Noch bevor der FC Bayern München die Deutsche Meisterschaft klar machen konnte, feierte mit dem SV Langenweddingen eine andere Ausnahmemannschaft den Meistertitel. Nach dem 21. Sieg in Serie, am Sonnabend gegen Wittenberg-Piesteritz, ist der Mannschaft von Markus Deinert der Staffelsieg in der Sachsen-Anhalt-Liga nicht mehr zu nehmen.

Langenweddingen l Saisonübergreifend war der 29:19 (14:7)-Heimsieg über das Schlusslicht Grün-Weiß Wittenberg-Piesteritz bereits der 30. Erfolg in Serie. In den verbleibenden fünf Saisonspielen wird der SV Langenweddingen versuchen, seine perfekte Spielzeit ohne Punktverlust abzuschließen.

Der neue Landesmeister kam nur schwerlich in die Partie, setzte sich nach zwischenzeitlichem Rückstand (3:4) aber Stück für Stück ab. Über Alexander Rohr, der mehrfach am Kreis erfolgreich war, Ricardo Schult und David Stolze bauten die Gastgeber ihren Vorsprung zunächst auf sechs, bis zur Pause auf sieben Tore aus (14:7).

Auch nach dem Wechsel blieben die Hausherren weiter spielbestimmend und hatten das Geschehen klar im Griff. Matthias Scheller traf mit einem Hammer aus der zweiten Reihe zum 15:7, doch nach und nach schlichen sich immer mehr Fehler ins eigene Spiel. Grün-Weiß wusste dies zu nutzen und konnte verkürzen (17:13 und 20:15), doch so richtig Gefahr kam nie auf.

David Stolze, Christopher Ebert und Alexander Rohr sorgten dafür, dass der Vorsprung wieder anwuchs. Auch der ins Tor gewechselte Michael Eisenkolb konnte sich mehrfach auszeichnen, dank seiner Paraden war der SVL auch über den Tempogegenstoß erfolgreich, so dass sich auch Christian Stark und Ricardo Schult in die Torschützenliste eintragen konnten. Letztgenannter war bereits in Hälfte eins erfolgreich, zeigte insgesamt ein tolles Spiel.
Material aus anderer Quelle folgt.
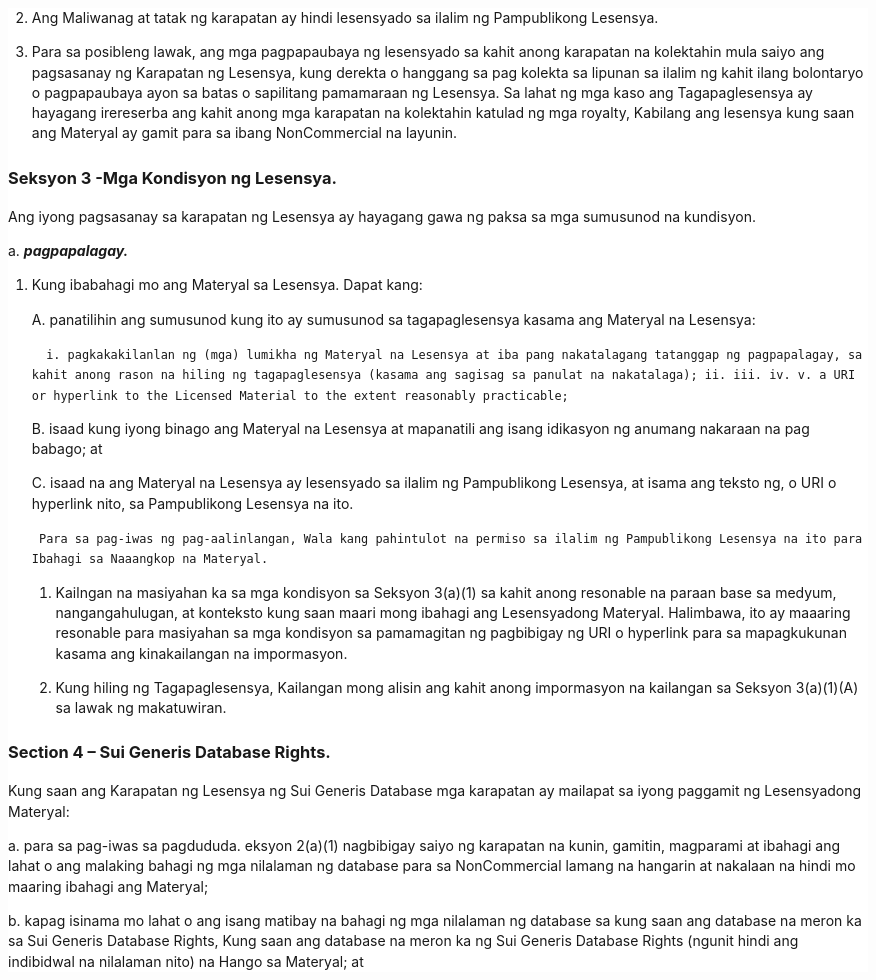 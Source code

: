 2. Ang Maliwanag at tatak ng karapatan ay hindi lesensyado sa ilalim ng Pampublikong Lesensya.

3. Para sa posibleng lawak, ang mga pagpapaubaya ng lesensyado sa kahit anong karapatan na kolektahin mula saiyo ang pagsasanay ng Karapatan ng Lesensya, kung derekta o hanggang sa pag kolekta sa lipunan sa ilalim ng kahit ilang bolontaryo o pagpapaubaya ayon sa batas o sapilitang pamamaraan ng Lesensya. Sa lahat ng mga kaso ang Tagapaglesensya ay hayagang irereserba ang kahit anong mga karapatan na kolektahin katulad ng mga royalty, Kabilang ang lesensya kung saan ang Materyal ay gamit para sa ibang NonCommercial na layunin.

### Seksyon 3 -Mga Kondisyon ng Lesensya.

Ang iyong pagsasanay sa karapatan ng Lesensya ay hayagang gawa ng paksa sa mga sumusunod na kundisyon.

a. ***pagpapalagay.***

1. Kung ibabahagi mo ang Materyal sa Lesensya. Dapat kang:
    
    A. panatilihin ang sumusunod kung ito ay sumusunod sa tagapaglesensya kasama ang Materyal na Lesensya:
    
         i. pagkakakilanlan ng (mga) lumikha ng Materyal na Lesensya at iba pang nakatalagang tatanggap ng pagpapalagay, sa kahit anong rason na hiling ng tagapaglesensya (kasama ang sagisag sa panulat na nakatalaga); ii. iii. iv. v. a URI or hyperlink to the Licensed Material to the extent reasonably practicable;
        
    
    B. isaad kung iyong binago ang Materyal na Lesensya at mapanatili ang isang idikasyon ng anumang nakaraan na pag babago; at
    
    C. isaad na ang Materyal na Lesensya ay lesensyado sa ilalim ng Pampublikong Lesensya, at isama ang teksto ng, o URI o hyperlink nito, sa Pampublikong Lesensya na ito.
    
        Para sa pag-iwas ng pag-aalinlangan, Wala kang pahintulot na permiso sa ilalim ng Pampublikong Lesensya na ito para Ibahagi sa Naaangkop na Materyal.
        
    
    1. Kailngan na masiyahan ka sa mga kondisyon sa Seksyon 3(a)(1) sa kahit anong resonable na paraan base sa medyum, nangangahulugan, at konteksto kung saan maari mong ibahagi ang Lesensyadong Materyal. Halimbawa, ito ay maaaring resonable para masiyahan sa mga kondisyon sa pamamagitan ng pagbibigay ng URI o hyperlink para sa mapagkukunan kasama ang kinakailangan na impormasyon.
    
    2. Kung hiling ng Tagapaglesensya, Kailangan mong alisin ang kahit anong impormasyon na kailangan sa Seksyon 3(a)(1)(A) sa lawak ng makatuwiran.

### Section 4 – Sui Generis Database Rights.

Kung saan ang Karapatan ng Lesensya ng Sui Generis Database mga karapatan ay mailapat sa iyong paggamit ng Lesensyadong Materyal:

a. para sa pag-iwas sa pagdududa. eksyon 2(a)(1) nagbibigay saiyo ng karapatan na kunin, gamitin, magparami at ibahagi ang lahat o ang malaking bahagi ng mga nilalaman ng database para sa NonCommercial lamang na hangarin at nakalaan na hindi mo maaring ibahagi ang Materyal;

b. kapag isinama mo lahat o ang isang matibay na bahagi ng mga nilalaman ng database sa kung saan ang database na meron ka sa Sui Generis Database Rights, Kung saan ang database na meron ka ng Sui Generis Database Rights (ngunit hindi ang indibidwal na nilalaman nito) na Hango sa Materyal; at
Nachwuchstalent Knoor dreht mächtig auf

Tor um Tor wurde nun nachgelegt und Wittenberg gab sich geschlagen, einzig ihr Torhüter Steffen Bley verdiente sich Bestnoten und verhinderte ein richtiges Debakel. Nach dem 23:16 durch Sebastian Schneider wurde es beim 26:17 noch einmal emotional und laut in der Halle. SVL-Trainer Markus Deinert schenkte Nachwuchstalent Matthias Knoor seine ersten Spielminuten beim Spitzenreiter. Bereits in seiner ersten Aktion war er nur mit Foulspiel zu stoppen und verwandelte den fälligen Strafwurf sicher. Mit zwei weiteren Treffern feierte er einen Einstand nach Maß und zahlte das geschenkte Vertrauen zurück. Schließlich steuerte der SVL einem standesgemäßen Erfolg entgegen und gewann am Ende relativ sicher und absolut verdient mit 29:19, was dann auch nach Spielende vom tollen Publikum mit sehr viel Beifall bedacht wurde. Mit 42:0 Punkten war der Meistertitel fünf Spieltage vor Saisonschluss perfekt. Eine mehr als erfolgreiche Saison, konnte somit frühzeitig gekrönt werden.